Total length of all segments is 5917918
Total length of all segments is 5917918


Suspiciously nothing changed, so I will verify my function before concluding that the privacy policy segments have no whitespace in them.

Verifying the function by testing it on some whitespace.
- create  a dataframe where I have intentionally added whitespace 
- calling the function on this dataframe
- confirming the whitespace is removed

In [169]:
text_with_space = 'PRIVACY                                          This.'
verify_whitespace_df = crafted_features_df.copy()
verify_whitespace_df.loc[0, 'segment_text'] = text_with_space
normalize_whitespace(verify_whitespace_df)

Total length of all segments is 5917320
Total length of all segments is 5917279


I have verified that my function works and so can conclude that the privacy policy segments have no whitespace in them.

# Normalize punctuation

First let's investigate whether are any unusual characters that could 

I took the below function from this towardsdatascience article [here](https://towardsdatascience.com/text-normalization-7ecc8e084e31).

In [171]:
def _simplify_punctuation(text):
    """
    This function simplifies doubled or more complex punctuation. The exception is '...'.
    """
    
    corrected = str(text)
    corrected = re.sub(r'([!?,;])\1+', r'\1', corrected)
    corrected = re.sub(r'\.{2,}', r'...', corrected)
    return corrected

In [172]:
def remove_duplicate_punctuation(dataframe):
    print(total_length(dataframe))
    for _index in range(len(dataframe)):
        dataframe.at[_index, "segment_text"] = _simplify_punctuation(dataframe.at[_index, "segment_text"])
    print(total_length(dataframe))

In [173]:
remove_duplicate_punctuation(crafted_features_df)

Total length of all segments is 5917918
Total length of all segments is 5917879


Only a small number of characters were removed as expected.

Further punctuation normalization such as converting other characters to their english standardized versions (e.g. the opening speachmark “ to ", or elipses … to ...) would be ideal, but the ommission of this should not affect the sentence filtering much, and won't have any effect on the tf-idf matrix, because it ignores punctuation.

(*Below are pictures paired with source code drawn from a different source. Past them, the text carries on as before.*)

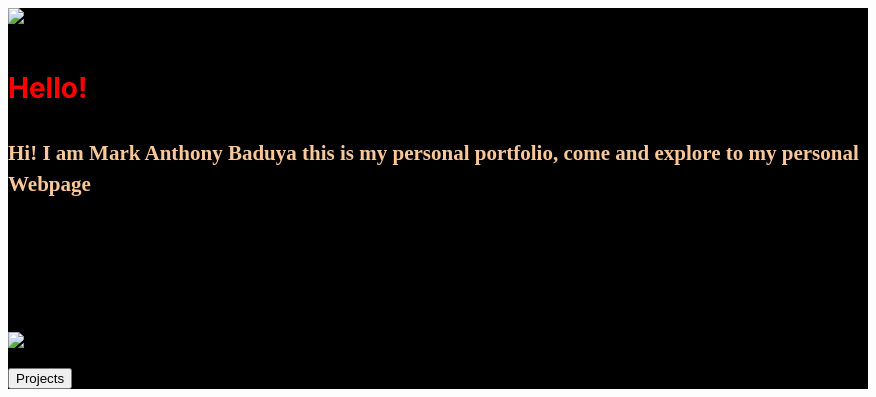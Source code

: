 <!DOCTYPE html>
<html>
<head>
	<meta name="viewport" content="width=device-width, initial-scale=1">
	<style>
		body {
			background-color: black;
		}
		</style>
		<link rel="stylesheet" href="styles.css">
		<link rel="preconnect" href="https://fonts.googleapis.com"><link rel="preconnect" href="https://fonts.gstatic.com" crossorigin><link href="https://fonts.googleapis.com/css2?family=Poppins:wght@700&display=swap" rel="stylesheet">
		<link rel="stylesheet" href="https://cdnjs.cloudflare.com/ajax/libs/font-awesome/4.7.0/css/font-awesome.min.css">

</head>
<body>
<div class="container">
      <div class="image">
        <img src="file:///C:/Users/Mark%20Anthony/Downloads/20230201164244506.jpg">
      </div>
      <div class="text">
        <h1 style="color: red;">Hello! <br></h1>
    <h2><font color="#FAC898" face="Rockwell" style="font-size: ;"> Hi! I am Mark Anthony Baduya this is my personal portfolio, come and explore to my personal Webpage</font></h2>
<br><br><br><br><br>
   	<p><img src="file:///C:/Users/Mark%20Anthony/Downloads/anime-girl-with-cat-ears-bow-tie-waving-her-hands-generative-ai_958124-30736.avif"> </p>
      </div>
    </div>
    <div class="buttons">
    <p2> 
	<a href="projects.html" target="blank"><button class="btn"><i class="projects"></i> Projects</button></a>
	<a href="https://www.facebook.com/markbhadz1718?mibextid=ZbWKwL" class="fa fa-facebook"></a>
	<a href="markbhadz" class="fa fa-google"></a>
	<a href="https://l.facebook.com/l.php?u=https%3A%2F%2Fwww.youtube.com%2F%40frenchfyrs0987%3Ffbclid%3DIwAR2ynsjPt4xVdZapVJu7xBIhQJ1Nz7a8M05gccShmLIddLT9ww4TsS3seYo&h=AT0PQoRIZtoGpX2xNx-lyeF2o81H7evO0f23guFm9xPgxaRj-m8Fae6ZMmdyqI-iOJJBbQuOvQKsuMS_2DCNMfJe0qah0AN0zoKzk_Y_O7tChhH7L5JG66v8XsH_n2x2t2cQxQ" class="fa fa-youtube"></a>
	<a href="https://l.facebook.com/l.php?u=https%3A%2F%2Fwww.instagram.com%2Fmr_refreshing%3Figsh%3DeDMzM3lyZzRoOHBh%26fbclid%3DIwAR2agixTtUOEeDpS9bz4t8JaBxyjn3k2QwRVhlx-t0Ac1fhFSm4GmhBDzpg&h=AT0PQoRIZtoGpX2xNx-lyeF2o81H7evO0f23guFm9xPgxaRj-m8Fae6ZMmdyqI-iOJJBbQuOvQKsuMS_2DCNMfJe0qah0AN0zoKzk_Y_O7tChhH7L5JG66v8XsH_n2x2t2cQxQ" class="fa fa-instagram"></a>
	</p2>
</div>
</body>
</html>
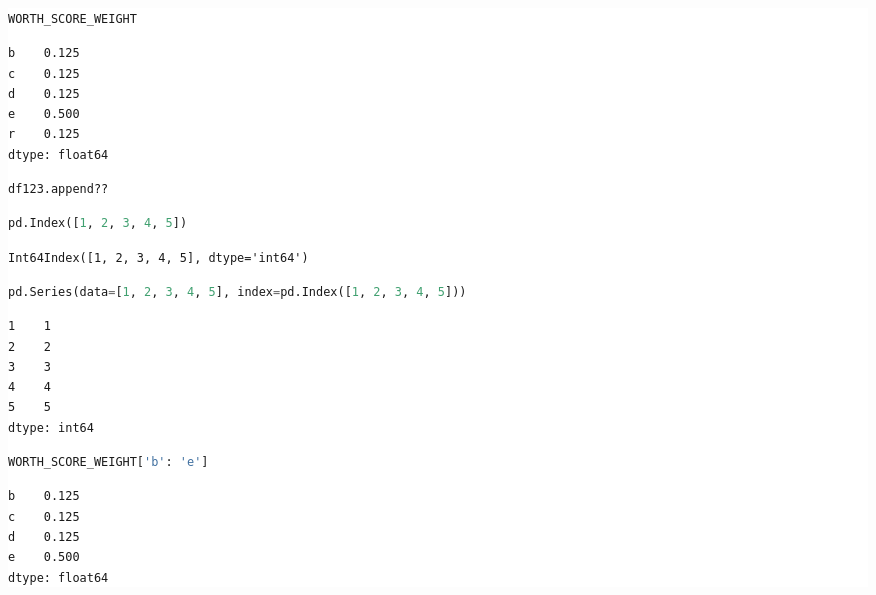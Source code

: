 


```python
WORTH_SCORE_WEIGHT
```




    b    0.125
    c    0.125
    d    0.125
    e    0.500
    r    0.125
    dtype: float64




```python
df123.append??
```


```python
pd.Index([1, 2, 3, 4, 5])
```




    Int64Index([1, 2, 3, 4, 5], dtype='int64')




```python
pd.Series(data=[1, 2, 3, 4, 5], index=pd.Index([1, 2, 3, 4, 5]))
```




    1    1
    2    2
    3    3
    4    4
    5    5
    dtype: int64




```python
WORTH_SCORE_WEIGHT['b': 'e']
```




    b    0.125
    c    0.125
    d    0.125
    e    0.500
    dtype: float64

# Remove non-ASCII characters

This can be done by checking whether each character has a unicode index below 128, as ASCII characters are coded above 128.  Checking the unicode 'code point' is done with `ord(char)`.

In [174]:
def remove_non_ascii(string):
    """
    I found this function on this website: https://bobbyhadz.com/blog/python-remove-non-ascii-characters-from-string
    """
    return ''.join(char for char in string if ord(char) < 128)

# demonstrate function:
print(remove_non_ascii('a€bñcá')) # >> 'abc'
print(remove_non_ascii('a_b^0')) # >> a_b^0

abc
a_b^0


In [175]:
def remove_nonASCII_chars(dataframe):
    print(total_length(dataframe))
    for _index in range(len(dataframe)):
        dataframe.at[_index, "segment_text"] = remove_non_ascii(dataframe.at[_index, "segment_text"])
    print(total_length(dataframe))

In [176]:
remove_nonASCII_chars(crafted_features_df)

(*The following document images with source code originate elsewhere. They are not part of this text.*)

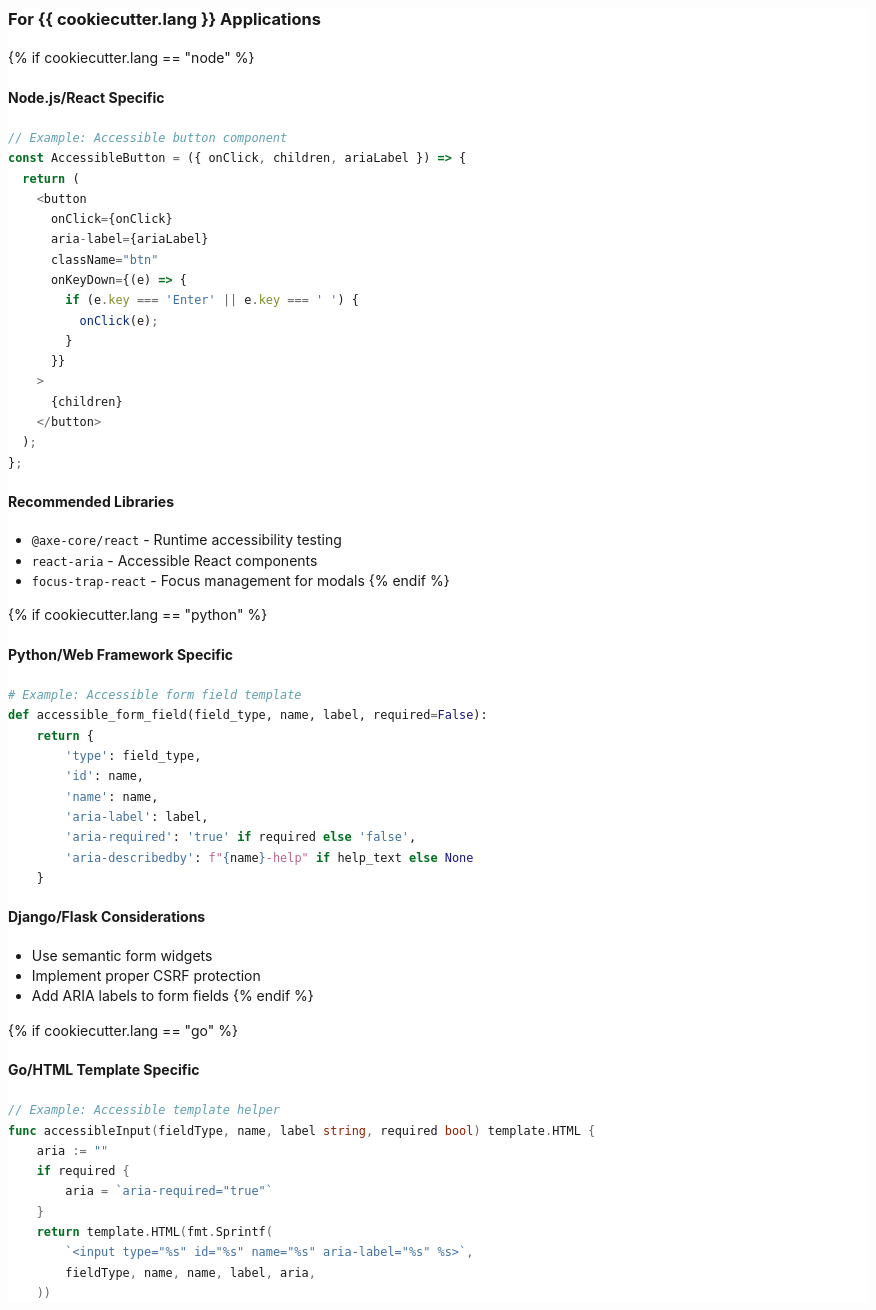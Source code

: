 ### For {{ cookiecutter.lang }} Applications

{% if cookiecutter.lang == "node" %}
#### Node.js/React Specific
```javascript
// Example: Accessible button component
const AccessibleButton = ({ onClick, children, ariaLabel }) => {
  return (
    <button
      onClick={onClick}
      aria-label={ariaLabel}
      className="btn"
      onKeyDown={(e) => {
        if (e.key === 'Enter' || e.key === ' ') {
          onClick(e);
        }
      }}
    >
      {children}
    </button>
  );
};
```

#### Recommended Libraries
- `@axe-core/react` - Runtime accessibility testing
- `react-aria` - Accessible React components
- `focus-trap-react` - Focus management for modals
{% endif %}

{% if cookiecutter.lang == "python" %}
#### Python/Web Framework Specific
```python
# Example: Accessible form field template
def accessible_form_field(field_type, name, label, required=False):
    return {
        'type': field_type,
        'id': name,
        'name': name,
        'aria-label': label,
        'aria-required': 'true' if required else 'false',
        'aria-describedby': f"{name}-help" if help_text else None
    }
```

#### Django/Flask Considerations
- Use semantic form widgets
- Implement proper CSRF protection
- Add ARIA labels to form fields
{% endif %}

{% if cookiecutter.lang == "go" %}
#### Go/HTML Template Specific
```go
// Example: Accessible template helper
func accessibleInput(fieldType, name, label string, required bool) template.HTML {
    aria := ""
    if required {
        aria = `aria-required="true"`
    }
    return template.HTML(fmt.Sprintf(
        `<input type="%s" id="%s" name="%s" aria-label="%s" %s>`,
        fieldType, name, name, label, aria,
    ))
```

Total length of all segments is 5917879
Total length of all segments is 5901658


Thousands of characters were removed, representing nearly .3% of all characters.

# Make all policy text lowercase

In [177]:
def convert_to_lowercase(dataframe):

    for _index in range(len(dataframe)):
        dataframe.at[_index, "segment_text"] = dataframe.at[_index, "segment_text"].lower()

# verify
sample_df = pd.DataFrame(["ifiUFIWUNFIijnf"], columns=["segment_text"])
convert_to_lowercase(sample_df)
display(sample_df)

Unnamed: 0,segment_text
0,ifiufiwunfiijnf


In [178]:
convert_to_lowercase(crafted_features_df)
crafted_features_df['segment_text'].head(3) # verify

0    privacy policy this privacy policy (hereafter ...
1    1. about our products 1.1 our products offer a...
2    2. the information we collect the information ...
Name: segment_text, dtype: object

It can be seen that the text has been changed to lowercase.

# Same pre-processing steps for Annotation Features

When populating the dataframe with crafted features, the dataframe of `annotation features` will be referred to, but it is possible that it is not formatted in the same way, so I will check the format of that too.

I doubt it will have any non-ASCII characters so I will just check which non-lowercase letters there are.

In [179]:
# Load the list of all the crafted features
annotation_features = pd.read_pickle('annotation_features.pkl')
list_all_crafted_features = [feature for row in annotation_features['features'] for feature in row]
len(list_all_crafted_features) # verify – should be 579 crafted features

579

In [180]:
list_of_chars = []
for ft in list_all_crafted_features:
    for char in ft:
        if char not in "abcdefghijklmnopqrstuvwxyz":
            if char not in list_of_chars:
                list_of_chars.append(char)
print(list_of_chars)

[' ', '.', ',', '-', '\xa0', '/', 'S', 'N', 'U', 'T', 'P', 'A', '(', ')', 'I', "'"]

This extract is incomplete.